[Dataset excerpts]
──────

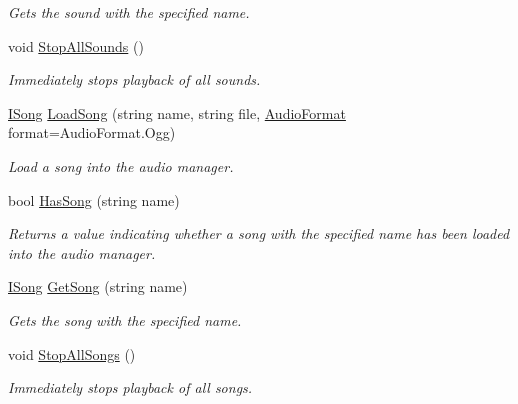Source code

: \begin{DoxyCompactItemize}
\begin{DoxyCompactList}\small\item\em Gets the sound with the specified name. \end{DoxyCompactList}\item 
void \hyperlink{class_tri_devs_1_1_tri_engine_1_1_audio_1_1_audio_manager_ad04c01eef431dfd0d25d7cc76fed0720}{Stop\-All\-Sounds} ()
\begin{DoxyCompactList}\small\item\em Immediately stops playback of all sounds. \end{DoxyCompactList}\item 
\hyperlink{interface_tri_devs_1_1_tri_engine_1_1_audio_1_1_i_song}{I\-Song} \hyperlink{class_tri_devs_1_1_tri_engine_1_1_audio_1_1_audio_manager_a4e3e640920b01ea47e61b2228f5f516c}{Load\-Song} (string name, string file, \hyperlink{namespace_tri_devs_1_1_tri_engine_1_1_audio_a3e1817498a8306afd084903a967537ef}{Audio\-Format} format=Audio\-Format.\-Ogg)
\begin{DoxyCompactList}\small\item\em Load a song into the audio manager. \end{DoxyCompactList}\item 
bool \hyperlink{class_tri_devs_1_1_tri_engine_1_1_audio_1_1_audio_manager_a4718af183f587de26d9fb4babeb22ff0}{Has\-Song} (string name)
\begin{DoxyCompactList}\small\item\em Returns a value indicating whether a song with the specified name has been loaded into the audio manager. \end{DoxyCompactList}\item 
\hyperlink{interface_tri_devs_1_1_tri_engine_1_1_audio_1_1_i_song}{I\-Song} \hyperlink{class_tri_devs_1_1_tri_engine_1_1_audio_1_1_audio_manager_a5900884ef07947c0af22d317c6f67e0c}{Get\-Song} (string name)
\begin{DoxyCompactList}\small\item\em Gets the song with the specified name. \end{DoxyCompactList}\item 
void \hyperlink{class_tri_devs_1_1_tri_engine_1_1_audio_1_1_audio_manager_a2d7f24c9b059f6b8bee6418973146993}{Stop\-All\-Songs} ()
\begin{DoxyCompactList}\small\item\em Immediately stops playback of all songs. \end{DoxyCompactList}\end{DoxyCompactItemize}



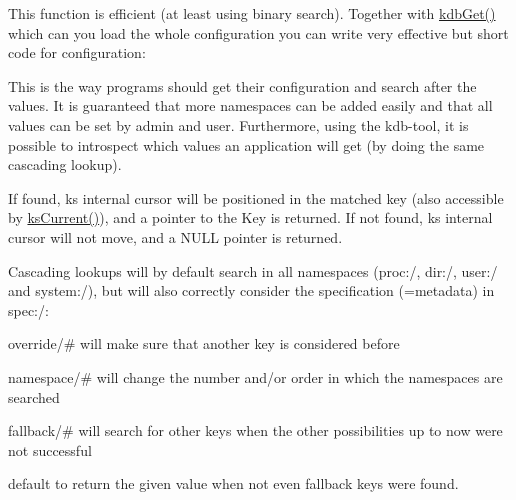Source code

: This function is efficient (at least using binary search). Together with \hyperlink{group__kdb_ga28e385fd9cb7ccfe0b2f1ed2f62453a1}{kdb\+Get()} which can you load the whole configuration you can write very effective but short code for configuration\+:


 This is the way programs should get their configuration and search after the values. It is guaranteed that more namespaces can be added easily and that all values can be set by admin and user. Furthermore, using the kdb-\/tool, it is possible to introspect which values an application will get (by doing the same cascading lookup).

If found, {\ttfamily ks} internal cursor will be positioned in the matched key (also accessible by \hyperlink{group__keyset_ga4287b9416912c5f2ab9c195cb74fb094}{ks\+Current()}), and a pointer to the Key is returned. If not found, {\ttfamily ks} internal cursor will not move, and a N\+U\+LL pointer is returned.

Cascading lookups will by default search in all namespaces (proc\+:/, dir\+:/, user\+:/ and system\+:/), but will also correctly consider the specification (=metadata) in spec\+:/\+:


\begin{DoxyItemize}
\item {\ttfamily override/\#} will make sure that another key is considered before
\item {\ttfamily namespace/\#} will change the number and/or order in which the namespaces are searched
\item {\ttfamily fallback/\#} will search for other keys when the other possibilities up to now were not successful
\item {\ttfamily default} to return the given value when not even {\ttfamily fallback} keys were found.
\end{DoxyItemize}

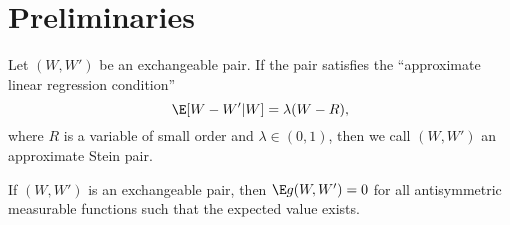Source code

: \section{Preliminaries}
\begin{definition}
  Let $(W, W')$ be an exchangeable pair.  If the pair satisfies the ``approximate linear
  regression condition''
  \begin{equation}
    \label{D:approx-stein-pair}
    \E [W - W' | W] = \lambda (W - R),
  \end{equation}
  where $R$ is a variable of small order and $\lambda \in (0, 1)$, then we call $(W, W')$ an
  approximate Stein pair.
\end{definition}

\begin{lemma}
  \label{L:antisymmetric}
  If $(W, W')$ is an exchangeable pair, then $\E g(W, W') = 0$ for all antisymmetric
  measurable functions such that the expected value exists.
\end{lemma}

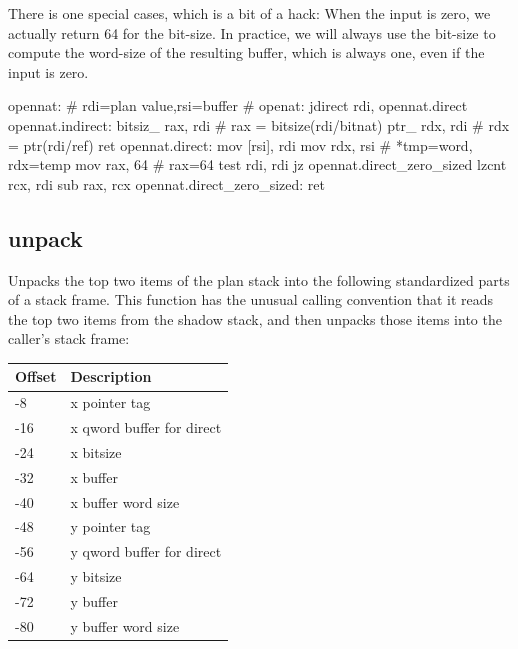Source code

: There is one special cases, which is a bit of a hack: When the input is zero,
we actually return 64 for the bit-size.  In practice, we will always use the
bit-size to compute the word-size of the resulting buffer, which is always one,
even if the input is zero.

\begin{asm}
opennat: # rdi=plan value,rsi=buffer	    # openat:
	jdirect	rdi, opennat.direct
opennat.indirect:
	bitsiz_	rax, rdi		    # rax = bitsize(rdi/bitnat)
	ptr_	rdx, rdi		    # rdx = ptr(rdi/ref)
	ret
opennat.direct:
	mov	[rsi], rdi
	mov	rdx, rsi	            # *tmp=word, rdx=temp
	mov	rax, 64         	    # rax=64
	test	rdi, rdi
	jz	opennat.direct_zero_sized
	lzcnt	rcx, rdi
	sub	rax, rcx
opennat.direct_zero_sized:
	ret
\end{asm}

\subsection{unpack}

Unpacks the top two items of the plan stack into the following standardized
parts of a stack frame. This function has the unusual calling convention that
it reads the top two items from the shadow stack, and then unpacks those items
into the caller's stack frame:

\begin{table}[h]
\begin{tabular}{|l|l|}\hline
Offset & Description               \\\hline
-8     & x pointer tag             \\
-16    & x qword buffer for direct \\
-24    & x bitsize                 \\
-32    & x buffer                  \\
-40    & x buffer word size        \\
-48    & y pointer tag             \\
-56    & y qword buffer for direct \\
-64    & y bitsize                 \\
-72    & y buffer                  \\
-80    & y buffer word size        \\\hline
\end{tabular}
\end{table}


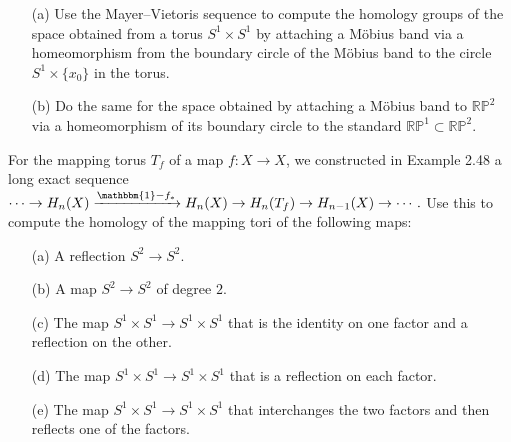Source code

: \documentclass[12pt]{article}
\begin{document}
\begin{statement}[2.2.28]
    \begin{itemize}
        \item[(a)] Use the Mayer–Vietoris sequence to compute the homology groups of the space obtained from a torus $S^1 \times S^1$ by attaching a Möbius band via a homeomorphism from the boundary circle of the Möbius band to the circle $S^1 \times \{x_0\}$ in the torus.

        \item[(b)] Do the same for the space obtained by attaching a Möbius band to $\mathbb{RP}^2$ via a homeomorphism of its boundary circle to the standard $\mathbb{RP}^1 \subset \mathbb{RP}^2$.
    \end{itemize}
\end{statement}

\begin{statement}[2.2.30]
    For the mapping torus $T_f$ of a map $f : X \to X$, we constructed in Example 2.48 a long exact sequence $ \cdots \to H_n(X) \xrightarrow{\mathbbm{1} - f_*} H_n(X) \to H_n(T_f) \to H_{n-1}(X) \to \cdots .$ Use this to compute the homology of the mapping tori of the following maps:
    \begin{itemize}
        \item[(a)] A reflection $S^2 \to S^2$.
        \item[(b)] A map $S^2 \to S^2$ of degree $2$.
        \item[(c)] The map $S^1 \times S^1 \to S^1 \times S^1$ that is the identity on one factor and a reflection on the other.
        \item[(d)] The map $S^1 \times S^1 \to S^1 \times S^1$ that is a reflection on each factor.
        \item[(e)] The map $S^1 \times S^1 \to S^1 \times S^1$ that interchanges the two factors and then reflects one of the factors.
    \end{itemize}
\end{statement}
\end{document}
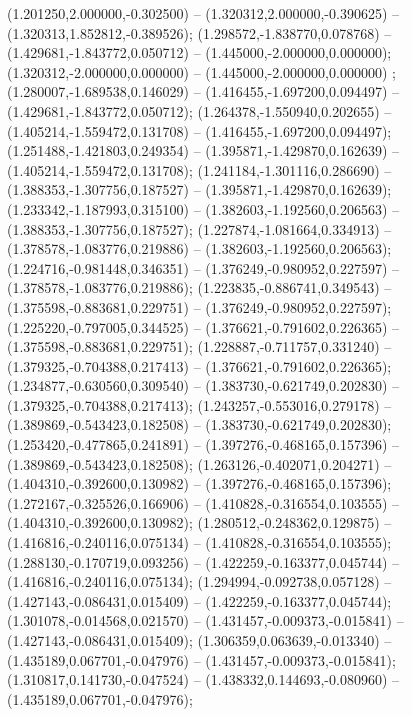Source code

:  (1.201250,2.000000,-0.302500) -- (1.320312,2.000000,-0.390625) -- (1.320313,1.852812,-0.389526);
 (1.298572,-1.838770,0.078768) -- (1.429681,-1.843772,0.050712) -- (1.445000,-2.000000,0.000000);
 (1.320312,-2.000000,0.000000) -- (1.445000,-2.000000,0.000000) ;
 (1.280007,-1.689538,0.146029) -- (1.416455,-1.697200,0.094497) -- (1.429681,-1.843772,0.050712);
 (1.264378,-1.550940,0.202655) -- (1.405214,-1.559472,0.131708) -- (1.416455,-1.697200,0.094497);
 (1.251488,-1.421803,0.249354) -- (1.395871,-1.429870,0.162639) -- (1.405214,-1.559472,0.131708);
 (1.241184,-1.301116,0.286690) -- (1.388353,-1.307756,0.187527) -- (1.395871,-1.429870,0.162639);
 (1.233342,-1.187993,0.315100) -- (1.382603,-1.192560,0.206563) -- (1.388353,-1.307756,0.187527);
 (1.227874,-1.081664,0.334913) -- (1.378578,-1.083776,0.219886) -- (1.382603,-1.192560,0.206563);
 (1.224716,-0.981448,0.346351) -- (1.376249,-0.980952,0.227597) -- (1.378578,-1.083776,0.219886);
 (1.223835,-0.886741,0.349543) -- (1.375598,-0.883681,0.229751) -- (1.376249,-0.980952,0.227597);
 (1.225220,-0.797005,0.344525) -- (1.376621,-0.791602,0.226365) -- (1.375598,-0.883681,0.229751);
 (1.228887,-0.711757,0.331240) -- (1.379325,-0.704388,0.217413) -- (1.376621,-0.791602,0.226365);
 (1.234877,-0.630560,0.309540) -- (1.383730,-0.621749,0.202830) -- (1.379325,-0.704388,0.217413);
 (1.243257,-0.553016,0.279178) -- (1.389869,-0.543423,0.182508) -- (1.383730,-0.621749,0.202830);
 (1.253420,-0.477865,0.241891) -- (1.397276,-0.468165,0.157396) -- (1.389869,-0.543423,0.182508);
 (1.263126,-0.402071,0.204271) -- (1.404310,-0.392600,0.130982) -- (1.397276,-0.468165,0.157396);
 (1.272167,-0.325526,0.166906) -- (1.410828,-0.316554,0.103555) -- (1.404310,-0.392600,0.130982);
 (1.280512,-0.248362,0.129875) -- (1.416816,-0.240116,0.075134) -- (1.410828,-0.316554,0.103555);
 (1.288130,-0.170719,0.093256) -- (1.422259,-0.163377,0.045744) -- (1.416816,-0.240116,0.075134);
 (1.294994,-0.092738,0.057128) -- (1.427143,-0.086431,0.015409) -- (1.422259,-0.163377,0.045744);
 (1.301078,-0.014568,0.021570) -- (1.431457,-0.009373,-0.015841) -- (1.427143,-0.086431,0.015409);
 (1.306359,0.063639,-0.013340) -- (1.435189,0.067701,-0.047976) -- (1.431457,-0.009373,-0.015841);
 (1.310817,0.141730,-0.047524) -- (1.438332,0.144693,-0.080960) -- (1.435189,0.067701,-0.047976);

──────

:: TRY IT ::
When a line in the data contains "from", return it as written.

:: ANSWER FOR THE TASK ::
it reads the top two items from the shadow stack, and then unpacks those items
        \item[(a)] Use the Mayer–Vietoris sequence to compute the homology groups of the space obtained from a torus $S^1 \times S^1$ by attaching a Möbius band via a homeomorphism from the boundary circle of the Möbius band to the circle $S^1 \times \{x_0\}$ in the torus.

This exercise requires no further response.